# [WHAT IS NEEDED]
Could you copy exactly the line that contains "到了献殿节临近的时候，约阿希" and every line after it to the end of the records, and nothing more?

# [EXTRACTED RECORDS]
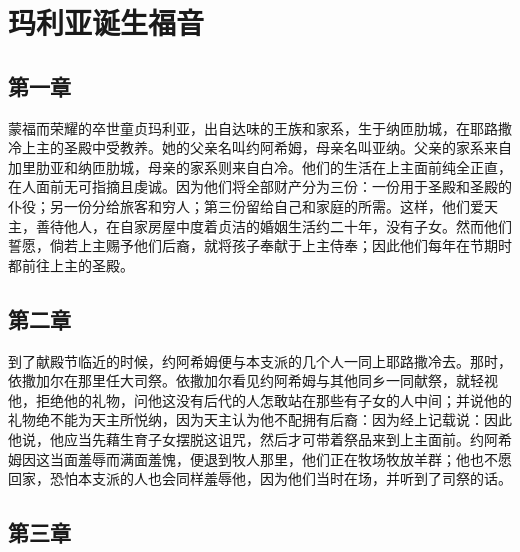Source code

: 
\chapter{玛利亚诞生福音}



\section{第一章}

蒙福而荣耀的卒世童贞玛利亚，出自达味的王族和家系，生于纳匝肋城，在耶路撒冷上主的圣殿中受教养。她的父亲名叫约阿希姆，母亲名叫亚纳。父亲的家系来自加里肋亚和纳匝肋城，母亲的家系则来自白冷。他们的生活在上主面前纯全正直，在人面前无可指摘且虔诚。因为他们将全部财产分为三份：一份用于圣殿和圣殿的仆役；另一份分给旅客和穷人；第三份留给自己和家庭的所需。这样，他们爱天主，善待他人，在自家房屋中度着贞洁的婚姻生活约二十年，没有子女。然而他们誓愿，倘若上主赐予他们后裔，就将孩子奉献于上主侍奉；因此他们每年在节期时都前往上主的圣殿。\par


\section{第二章}

到了献殿节临近的时候，约阿希姆便与本支派的几个人一同上耶路撒冷去。那时，依撒加尔在那里任大司祭。依撒加尔看见约阿希姆与其他同乡一同献祭，就轻视他，拒绝他的礼物，问他这没有后代的人怎敢站在那些有子女的人中间；并说他的礼物绝不能为天主所悦纳，因为天主认为他不配拥有后裔：因为经上记载说：因此他说，他应当先藉生育子女摆脱这诅咒，然后才可带着祭品来到上主面前。约阿希姆因这当面羞辱而满面羞愧，便退到牧人那里，他们正在牧场牧放羊群；他也不愿回家，恐怕本支派的人也会同样羞辱他，因为他们当时在场，并听到了司祭的话。\par


\section{第三章}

# [SOLUTION FOR THIS PROBLEM]
到了献殿节临近的时候，约阿希姆便与本支派的几个人一同上耶路撒冷去。那时，依撒加尔在那里任大司祭。依撒加尔看见约阿希姆与其他同乡一同献祭，就轻视他，拒绝他的礼物，问他这没有后代的人怎敢站在那些有子女的人中间；并说他的礼物绝不能为天主所悦纳，因为天主认为他不配拥有后裔：因为经上记载说：因此他说，他应当先藉生育子女摆脱这诅咒，然后才可带着祭品来到上主面前。约阿希姆因这当面羞辱而满面羞愧，便退到牧人那里，他们正在牧场牧放羊群；他也不愿回家，恐怕本支派的人也会同样羞辱他，因为他们当时在场，并听到了司祭的话。\par


\section{第三章}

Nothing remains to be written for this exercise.